- The problem with referees is not the refs: it is PGMOL
- At last the proof: it is Arsenal that is constantly hit by bad VAR decisions
By Tony Attwood
Yesterday we opened with the headline “PGMOL is bleeding money”. And we went on to point out that the referees’ association now has massive debts deespite being a monopoly supplier.
The reason for this loss is in part PGMO’s own fault as they decided to fight the government tax office over the issue of whether referees were employees or were self-employed. It terms of tax that is important and it appears (to me at least) that PGMOL was so used to having its own way on the pitch the organisation was unable to see they were losing the case, and so kept on appealing until the Supreme Court ruled against them and PGMOL, already short of cash, then had to pay the court costs of the UK taxman.
It is also a fact that virtually every PL club has arguments with PGMOL, except of course Manchester City and Liverpool, who never seem upset. And because of this the majority in the League won’t agree to pay referees more. As a result from next season, we will start seeing referees who normally work in the Championship and below, taking PL games.
Meanwhile, PGMOL is pressing on with introducing more offside technology, without resolving exactly what the worries are that clubs have about existing technology. (Remember Arteta’s protests at Newcastle about the ball going out before the opposition scored. TV and the newspapers just made a big thing of his “rant” (as if the newspapers don’t rant far more every day) and PGMOL felt strong enough to tell him to shut up. But photographic evidence showed he was right. The ball had gone out. No one in authority apologised.)
But perhaps the biggest scandal (and one that is rarely mentioned but sits there all the time), is that of referee bonuses. The problem here is one that was picked up by the Telegraph (see the link above), that, “referees get bonuses authorised by the Key Match Incident panel which is made up of former players and managers.”
That they could do something about PGMOL and referees is obvious. PGMOL is just about bankrupt and everyone is unhappy with the system, so change should be easy. And yet somehow the whole system stumbles on from one crisis to another.
And in the midst of this is the catastrophic PGMOL. It is, as I pointed out in the last article, completely bust. It has no money, lots of debts, and no realistic way of paying off its debts. And according to the Telegraph, neither it nor the FA has a meeting room in which all the PL referees can meet. So disrupted and impoverished is PGMOL that all its psychologists resigned last year in a pay dispute, and they haven’t been replaced. Thus there is no support for referees who face (rightly or wrongly it doesn’t matter in this regard) constant abuse.

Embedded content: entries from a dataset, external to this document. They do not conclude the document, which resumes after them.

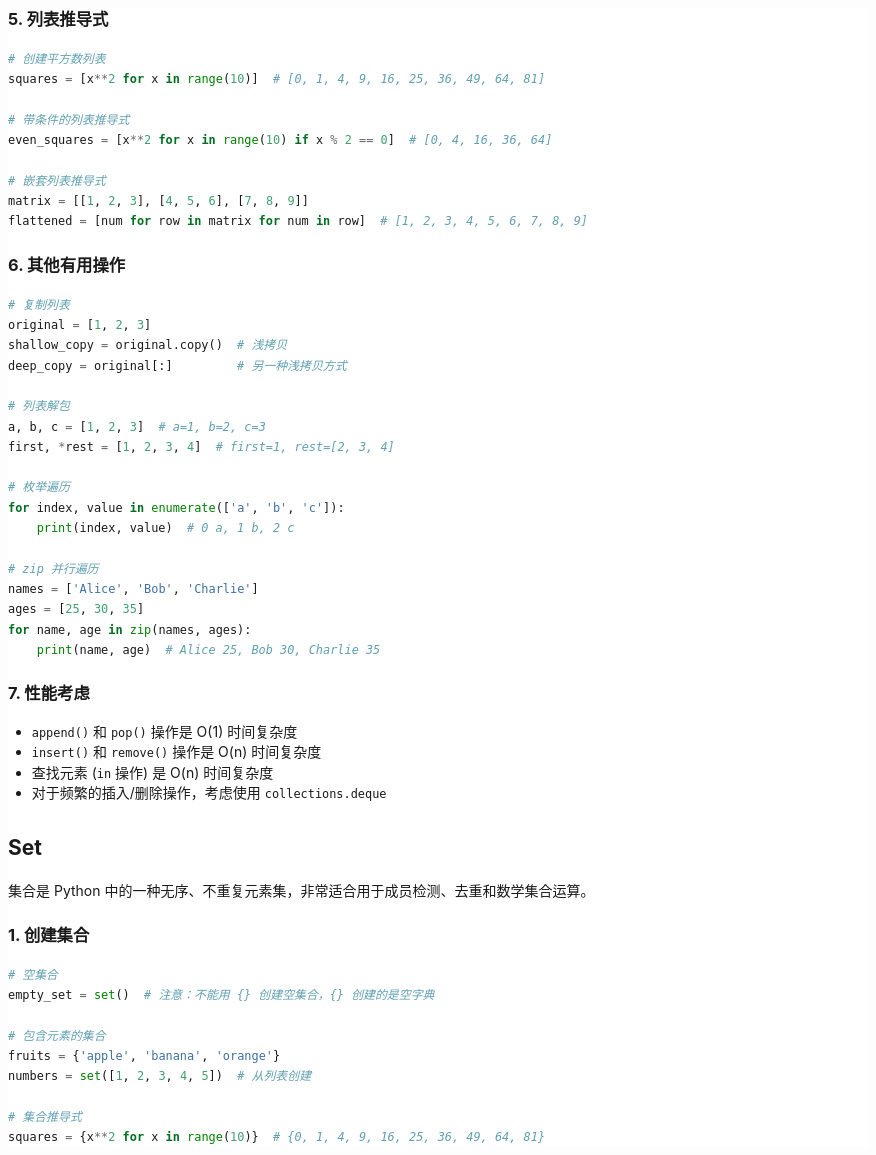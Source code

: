 ### 5. 列表推导式

```python
# 创建平方数列表
squares = [x**2 for x in range(10)]  # [0, 1, 4, 9, 16, 25, 36, 49, 64, 81]

# 带条件的列表推导式
even_squares = [x**2 for x in range(10) if x % 2 == 0]  # [0, 4, 16, 36, 64]

# 嵌套列表推导式
matrix = [[1, 2, 3], [4, 5, 6], [7, 8, 9]]
flattened = [num for row in matrix for num in row]  # [1, 2, 3, 4, 5, 6, 7, 8, 9]
```

### 6. 其他有用操作

```python
# 复制列表
original = [1, 2, 3]
shallow_copy = original.copy()  # 浅拷贝
deep_copy = original[:]         # 另一种浅拷贝方式

# 列表解包
a, b, c = [1, 2, 3]  # a=1, b=2, c=3
first, *rest = [1, 2, 3, 4]  # first=1, rest=[2, 3, 4]

# 枚举遍历
for index, value in enumerate(['a', 'b', 'c']):
    print(index, value)  # 0 a, 1 b, 2 c

# zip 并行遍历
names = ['Alice', 'Bob', 'Charlie']
ages = [25, 30, 35]
for name, age in zip(names, ages):
    print(name, age)  # Alice 25, Bob 30, Charlie 35
```

### 7. 性能考虑

- `append()` 和 `pop()` 操作是 O(1) 时间复杂度
- `insert()` 和 `remove()` 操作是 O(n) 时间复杂度
- 查找元素 (`in` 操作) 是 O(n) 时间复杂度
- 对于频繁的插入/删除操作，考虑使用 `collections.deque`

## Set

集合是 Python 中的一种无序、不重复元素集，非常适合用于成员检测、去重和数学集合运算。

### 1. 创建集合

```python
# 空集合
empty_set = set()  # 注意：不能用 {} 创建空集合，{} 创建的是空字典

# 包含元素的集合
fruits = {'apple', 'banana', 'orange'}
numbers = set([1, 2, 3, 4, 5])  # 从列表创建

# 集合推导式
squares = {x**2 for x in range(10)}  # {0, 1, 4, 9, 16, 25, 36, 49, 64, 81}
```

And as we noted above, the organisation kept on appealing and appealing in its legal case over methods of payment for referees – and just kept on losing.
As to why PGMOL is so chaotic – that probably is because by and large it controls itself, while seemingly (given the issue we highlighted recently about Arsenal getting so few penalties in its favour, while getting so many against it) immune to criticism in the media. I don’t know if the media has formally agreed with PGMOL not to criticise the referees, but it certainly acts as if it does.
Yet PGMOL is a monopoly supplier, and so they have total power. A strike by them would bring the League to a halt, with no referees and linespeople available to take their place. The trouble is however that if the referees went on strike, we might not notice since the media never comment either on referees or on the affairs of PGMOL.
The problem is that the PL knows that it has been getting referees on the cheap compared with the rest of Europe, but they also know the rest of Europe won’t touch an English referee, both because most of them don’t speak any foreign languages, and because their approach to football’s rules is so different from the rest of the world.
Worse, there is constant chaos everywhere. Consider this: you would expect that the VAR operation is handled by one contractor. But no, one contractor handles off-side issues, another contractor handles fouls. You really couldn’t make this up.
Meanwhile, PGMOL and the League are in constant arguement with each other about which technology is best, how many cameras there should be in each ground and where those cameras should be.
As a result, refereeing in England is a farse and a fiasco. And nothing is being done to sort it out. But at least we can understand why the league doesn’t want to pay the referees anything extra. As everyone in business will tell you, if you take on HM Revenue and Customs and win, everyone wants to know how you did it. Take them on and lose, no one has any sympathy for you at all.